Results: The extract showed cytotoxic activity in breast cancer cells. Two novel compounds were successfully isolated and identified, ie, Unguisol A (15.1 mg) and Unguisol B (97.9 mg). Both compounds share the same basic skeleton and comprise an aromatic ring which is attached to a sulphur-containing, seven-membered ring via an oxygen atom. This marked the first-time isolation of Unguisol A and Unguisol B from A. unguis, highlighting their novelty. Both compounds induced early apoptosis (p < 0.01) and cell cycle arrest at the S phase (p < 0.05) in MDA-MB-231 cells, but not in HaCat cells. Both compounds suppressed BCL2L1 and AKT1 mRNA expression (p < 0.01).

Conclusion: Two novel compounds were isolated from A. unguis. Unguisol A and Unguisol B induced apoptosis in MDA-MB-231 breast cancer cells via BCL2L1 mRNA downregulation, while both compounds induced cell cycle arrest at the S phase through AKT1 mRNA downregulation.

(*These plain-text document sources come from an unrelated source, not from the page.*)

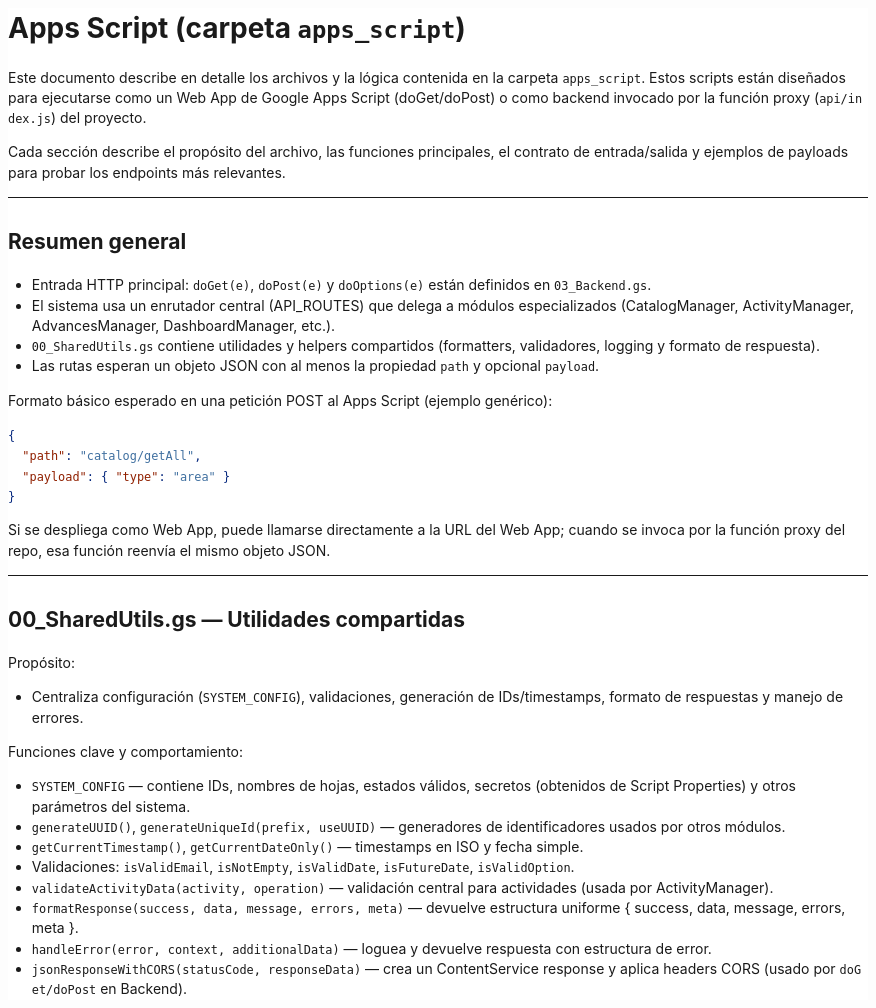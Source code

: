 # Apps Script (carpeta `apps_script`)

Este documento describe en detalle los archivos y la lógica contenida en la carpeta `apps_script`. Estos scripts están diseñados para ejecutarse como un Web App de Google Apps Script (doGet/doPost) o como backend invocado por la función proxy (`api/index.js`) del proyecto.

Cada sección describe el propósito del archivo, las funciones principales, el contrato de entrada/salida y ejemplos de payloads para probar los endpoints más relevantes.

---

## Resumen general

- Entrada HTTP principal: `doGet(e)`, `doPost(e)` y `doOptions(e)` están definidos en `03_Backend.gs`.
- El sistema usa un enrutador central (API_ROUTES) que delega a módulos especializados (CatalogManager, ActivityManager, AdvancesManager, DashboardManager, etc.).
- `00_SharedUtils.gs` contiene utilidades y helpers compartidos (formatters, validadores, logging y formato de respuesta).
- Las rutas esperan un objeto JSON con al menos la propiedad `path` y opcional `payload`.

Formato básico esperado en una petición POST al Apps Script (ejemplo genérico):

```json
{
  "path": "catalog/getAll",
  "payload": { "type": "area" }
}
```

Si se despliega como Web App, puede llamarse directamente a la URL del Web App; cuando se invoca por la función proxy del repo, esa función reenvía el mismo objeto JSON.

---

## 00_SharedUtils.gs — Utilidades compartidas

Propósito:
- Centraliza configuración (`SYSTEM_CONFIG`), validaciones, generación de IDs/timestamps, formato de respuestas y manejo de errores.

Funciones clave y comportamiento:
- `SYSTEM_CONFIG` — contiene IDs, nombres de hojas, estados válidos, secretos (obtenidos de Script Properties) y otros parámetros del sistema.
- `generateUUID()`, `generateUniqueId(prefix, useUUID)` — generadores de identificadores usados por otros módulos.
- `getCurrentTimestamp()`, `getCurrentDateOnly()` — timestamps en ISO y fecha simple.
- Validaciones: `isValidEmail`, `isNotEmpty`, `isValidDate`, `isFutureDate`, `isValidOption`.
- `validateActivityData(activity, operation)` — validación central para actividades (usada por ActivityManager).
- `formatResponse(success, data, message, errors, meta)` — devuelve estructura uniforme { success, data, message, errors, meta }.
- `handleError(error, context, additionalData)` — loguea y devuelve respuesta con estructura de error.
- `jsonResponseWithCORS(statusCode, responseData)` — crea un ContentService response y aplica headers CORS (usado por `doGet/doPost` en Backend).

Keywords: Aspergillus unguis; Porifera; drug screening assays; triple negative breast neoplasms.

Graphical abstract

Figure 1

Cytotoxicity of A. unguis extract on TNBC and normal cells. MDA-MB-231 and HaCaT cells were exposed to A. unguis extract for 72 hours before the MTT assay was conducted. Data represented the average of triplicate measurements from three independent experiments.

Figure 2

Compound S01 (Unguisol A) Structure and 2D NMR Correlations.

Figure 3

Compound S02 (Unguisol B) Structure and 2D NMR Correlations.

Figure 4

Compound S02 triggered death in MDA-MB-231 cells more potently and selectively than compound S01. MDA-MB-231 and HCC-1954 cells were exposed to compounds S01 (A) and S02 (B) for 72 hours before the MTT assay was conducted. Data represented the average of triplicate measurements from three independent experiments.

Figure 5

MDA-MB-231 cells were induced apoptosis and suppressed mRNA expression of BCL2L1 but not MCL1. MDA-MB-231 cells and HaCaT cells were exposed to DMSO as control, compound S01, and S02 or cisplatin 30nM for 48 hours before Annexin V/PI staining (A and C) as well as mRNA isolation were conducted. Data (B and D) represented the average of duplicate measurements from two independent experiments. MCL1 (E) and BCL2L1 (F) mRNA expression represented the fold average of triplicate measurements from three independent experiments. *, p < 0.05; **, p < 0.01.

Figure 6

Both compounds S01 and S02 induced cell cycle arrest at the S phase and suppressed mRNA expression of AKT1 but not CDK2 in MDA-MB-231 cells. MDA-MB-231 cells and HaCaT cell were exposed to DMSO as control, compound S01, and S02 for 48 h before conducting cell cycle analysis (A) and mRNA isolation (C and D) followed by RT qPCR. Paclitaxel 1nM were used as positive control. Data (B) represented the average of duplicate measurements from two independent experiments. AKT1 (C) and CDK2 (D) mRNA expression represented the fold average of triplicate measurements from three independent experiments. *, p < 0.05; **, p < 0.01, ***, p < 0.001.